Extracted data

▼▼▼

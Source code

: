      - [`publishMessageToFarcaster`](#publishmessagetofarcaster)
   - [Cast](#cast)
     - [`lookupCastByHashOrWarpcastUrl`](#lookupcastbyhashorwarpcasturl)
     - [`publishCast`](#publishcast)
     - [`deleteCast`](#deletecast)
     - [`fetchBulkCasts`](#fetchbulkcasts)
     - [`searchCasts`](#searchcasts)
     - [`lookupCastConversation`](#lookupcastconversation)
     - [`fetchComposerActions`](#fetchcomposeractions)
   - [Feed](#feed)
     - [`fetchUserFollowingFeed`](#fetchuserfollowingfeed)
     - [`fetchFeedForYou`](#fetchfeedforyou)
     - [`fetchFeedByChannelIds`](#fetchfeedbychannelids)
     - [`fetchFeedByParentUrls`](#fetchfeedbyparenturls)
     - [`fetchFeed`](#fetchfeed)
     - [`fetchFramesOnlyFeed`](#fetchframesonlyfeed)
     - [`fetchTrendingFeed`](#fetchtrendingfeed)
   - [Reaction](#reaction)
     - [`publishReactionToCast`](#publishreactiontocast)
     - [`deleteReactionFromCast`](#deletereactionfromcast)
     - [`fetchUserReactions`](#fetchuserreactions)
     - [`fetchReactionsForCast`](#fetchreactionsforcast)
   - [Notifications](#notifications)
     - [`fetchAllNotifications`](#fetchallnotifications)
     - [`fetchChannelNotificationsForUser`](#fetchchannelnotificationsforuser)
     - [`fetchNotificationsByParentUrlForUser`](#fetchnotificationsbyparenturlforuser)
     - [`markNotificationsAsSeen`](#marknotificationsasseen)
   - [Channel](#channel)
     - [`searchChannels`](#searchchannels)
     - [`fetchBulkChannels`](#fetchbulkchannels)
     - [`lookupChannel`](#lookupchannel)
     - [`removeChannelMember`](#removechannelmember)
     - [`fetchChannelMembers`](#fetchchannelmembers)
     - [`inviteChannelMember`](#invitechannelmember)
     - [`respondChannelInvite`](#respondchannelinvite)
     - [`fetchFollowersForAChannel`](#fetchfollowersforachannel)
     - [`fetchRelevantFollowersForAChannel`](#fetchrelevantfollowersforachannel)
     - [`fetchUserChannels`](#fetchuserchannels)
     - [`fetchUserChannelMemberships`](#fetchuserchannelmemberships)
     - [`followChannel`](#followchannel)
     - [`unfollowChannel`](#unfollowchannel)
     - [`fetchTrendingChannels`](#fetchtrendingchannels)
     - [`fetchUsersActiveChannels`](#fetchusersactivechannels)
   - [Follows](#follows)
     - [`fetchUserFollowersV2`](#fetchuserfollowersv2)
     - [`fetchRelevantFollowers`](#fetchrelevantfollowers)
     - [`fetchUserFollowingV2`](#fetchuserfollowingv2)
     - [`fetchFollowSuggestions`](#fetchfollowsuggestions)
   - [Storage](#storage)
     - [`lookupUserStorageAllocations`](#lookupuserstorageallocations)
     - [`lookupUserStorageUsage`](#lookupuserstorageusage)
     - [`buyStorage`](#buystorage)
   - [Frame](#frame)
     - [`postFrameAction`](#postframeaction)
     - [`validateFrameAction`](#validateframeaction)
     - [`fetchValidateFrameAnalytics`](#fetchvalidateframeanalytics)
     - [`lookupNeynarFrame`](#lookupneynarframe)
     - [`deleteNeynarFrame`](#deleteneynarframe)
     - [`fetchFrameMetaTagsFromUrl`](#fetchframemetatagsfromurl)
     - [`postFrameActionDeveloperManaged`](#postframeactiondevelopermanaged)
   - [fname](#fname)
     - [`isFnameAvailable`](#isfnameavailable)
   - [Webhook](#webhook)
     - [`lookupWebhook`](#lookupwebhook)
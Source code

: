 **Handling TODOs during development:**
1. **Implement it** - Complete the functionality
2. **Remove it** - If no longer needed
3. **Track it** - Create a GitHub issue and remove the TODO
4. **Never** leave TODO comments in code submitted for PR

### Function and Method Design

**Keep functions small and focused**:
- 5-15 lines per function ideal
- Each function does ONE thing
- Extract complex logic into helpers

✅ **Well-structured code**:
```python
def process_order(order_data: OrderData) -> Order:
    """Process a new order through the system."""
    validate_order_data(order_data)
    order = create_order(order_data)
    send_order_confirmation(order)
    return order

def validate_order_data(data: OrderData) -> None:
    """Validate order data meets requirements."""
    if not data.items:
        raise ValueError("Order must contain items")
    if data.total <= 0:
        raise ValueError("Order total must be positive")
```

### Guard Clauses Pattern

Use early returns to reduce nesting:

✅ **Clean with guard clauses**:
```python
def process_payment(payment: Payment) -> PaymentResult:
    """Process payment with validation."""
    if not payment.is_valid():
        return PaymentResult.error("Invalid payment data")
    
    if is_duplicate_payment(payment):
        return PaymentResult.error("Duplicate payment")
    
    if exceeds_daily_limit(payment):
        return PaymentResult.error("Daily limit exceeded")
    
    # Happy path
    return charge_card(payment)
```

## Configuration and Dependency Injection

▲▲▲

Exercise requirements
Each entry above must be repeated exactly, with nothing dropped.

Task answer
Source code

:      - [`publishMessageToFarcaster`](#publishmessagetofarcaster)
   - [Cast](#cast)
     - [`lookupCastByHashOrWarpcastUrl`](#lookupcastbyhashorwarpcasturl)
     - [`publishCast`](#publishcast)
     - [`deleteCast`](#deletecast)
     - [`fetchBulkCasts`](#fetchbulkcasts)
     - [`searchCasts`](#searchcasts)
     - [`lookupCastConversation`](#lookupcastconversation)
     - [`fetchComposerActions`](#fetchcomposeractions)
   - [Feed](#feed)
     - [`fetchUserFollowingFeed`](#fetchuserfollowingfeed)
     - [`fetchFeedForYou`](#fetchfeedforyou)
     - [`fetchFeedByChannelIds`](#fetchfeedbychannelids)
     - [`fetchFeedByParentUrls`](#fetchfeedbyparenturls)
     - [`fetchFeed`](#fetchfeed)
     - [`fetchFramesOnlyFeed`](#fetchframesonlyfeed)
     - [`fetchTrendingFeed`](#fetchtrendingfeed)
   - [Reaction](#reaction)
     - [`publishReactionToCast`](#publishreactiontocast)
     - [`deleteReactionFromCast`](#deletereactionfromcast)
     - [`fetchUserReactions`](#fetchuserreactions)
     - [`fetchReactionsForCast`](#fetchreactionsforcast)
   - [Notifications](#notifications)
     - [`fetchAllNotifications`](#fetchallnotifications)
     - [`fetchChannelNotificationsForUser`](#fetchchannelnotificationsforuser)
     - [`fetchNotificationsByParentUrlForUser`](#fetchnotificationsbyparenturlforuser)
     - [`markNotificationsAsSeen`](#marknotificationsasseen)
   - [Channel](#channel)
     - [`searchChannels`](#searchchannels)
     - [`fetchBulkChannels`](#fetchbulkchannels)
     - [`lookupChannel`](#lookupchannel)
     - [`removeChannelMember`](#removechannelmember)
     - [`fetchChannelMembers`](#fetchchannelmembers)
     - [`inviteChannelMember`](#invitechannelmember)
     - [`respondChannelInvite`](#respondchannelinvite)
     - [`fetchFollowersForAChannel`](#fetchfollowersforachannel)
     - [`fetchRelevantFollowersForAChannel`](#fetchrelevantfollowersforachannel)
     - [`fetchUserChannels`](#fetchuserchannels)
     - [`fetchUserChannelMemberships`](#fetchuserchannelmemberships)
     - [`followChannel`](#followchannel)
     - [`unfollowChannel`](#unfollowchannel)
     - [`fetchTrendingChannels`](#fetchtrendingchannels)
     - [`fetchUsersActiveChannels`](#fetchusersactivechannels)
   - [Follows](#follows)
     - [`fetchUserFollowersV2`](#fetchuserfollowersv2)
     - [`fetchRelevantFollowers`](#fetchrelevantfollowers)
     - [`fetchUserFollowingV2`](#fetchuserfollowingv2)
     - [`fetchFollowSuggestions`](#fetchfollowsuggestions)
   - [Storage](#storage)
     - [`lookupUserStorageAllocations`](#lookupuserstorageallocations)
     - [`lookupUserStorageUsage`](#lookupuserstorageusage)
     - [`buyStorage`](#buystorage)
   - [Frame](#frame)
     - [`postFrameAction`](#postframeaction)
     - [`validateFrameAction`](#validateframeaction)
     - [`fetchValidateFrameAnalytics`](#fetchvalidateframeanalytics)
     - [`lookupNeynarFrame`](#lookupneynarframe)
     - [`deleteNeynarFrame`](#deleteneynarframe)
     - [`fetchFrameMetaTagsFromUrl`](#fetchframemetatagsfromurl)
     - [`postFrameActionDeveloperManaged`](#postframeactiondevelopermanaged)
   - [fname](#fname)
     - [`isFnameAvailable`](#isfnameavailable)
   - [Webhook](#webhook)
     - [`lookupWebhook`](#lookupwebhook)
Source code

: **Handling TODOs during development:**
1. **Implement it** - Complete the functionality
2. **Remove it** - If no longer needed
3. **Track it** - Create a GitHub issue and remove the TODO
4. **Never** leave TODO comments in code submitted for PR

### Function and Method Design

**Keep functions small and focused**:
- 5-15 lines per function ideal
- Each function does ONE thing
- Extract complex logic into helpers

✅ **Well-structured code**:
```python
def process_order(order_data: OrderData) -> Order:
    """Process a new order through the system."""
    validate_order_data(order_data)
    order = create_order(order_data)
    send_order_confirmation(order)
    return order

def validate_order_data(data: OrderData) -> None:
    """Validate order data meets requirements."""
    if not data.items:
        raise ValueError("Order must contain items")
    if data.total <= 0:
        raise ValueError("Order total must be positive")
```

### Guard Clauses Pattern

Use early returns to reduce nesting:

✅ **Clean with guard clauses**:
```python
def process_payment(payment: Payment) -> PaymentResult:
    """Process payment with validation."""
    if not payment.is_valid():
        return PaymentResult.error("Invalid payment data")
    
    if is_duplicate_payment(payment):
        return PaymentResult.error("Duplicate payment")
    
    if exceeds_daily_limit(payment):
        return PaymentResult.error("Daily limit exceeded")
    
    # Happy path
    return charge_card(payment)
```

## Configuration and Dependency Injection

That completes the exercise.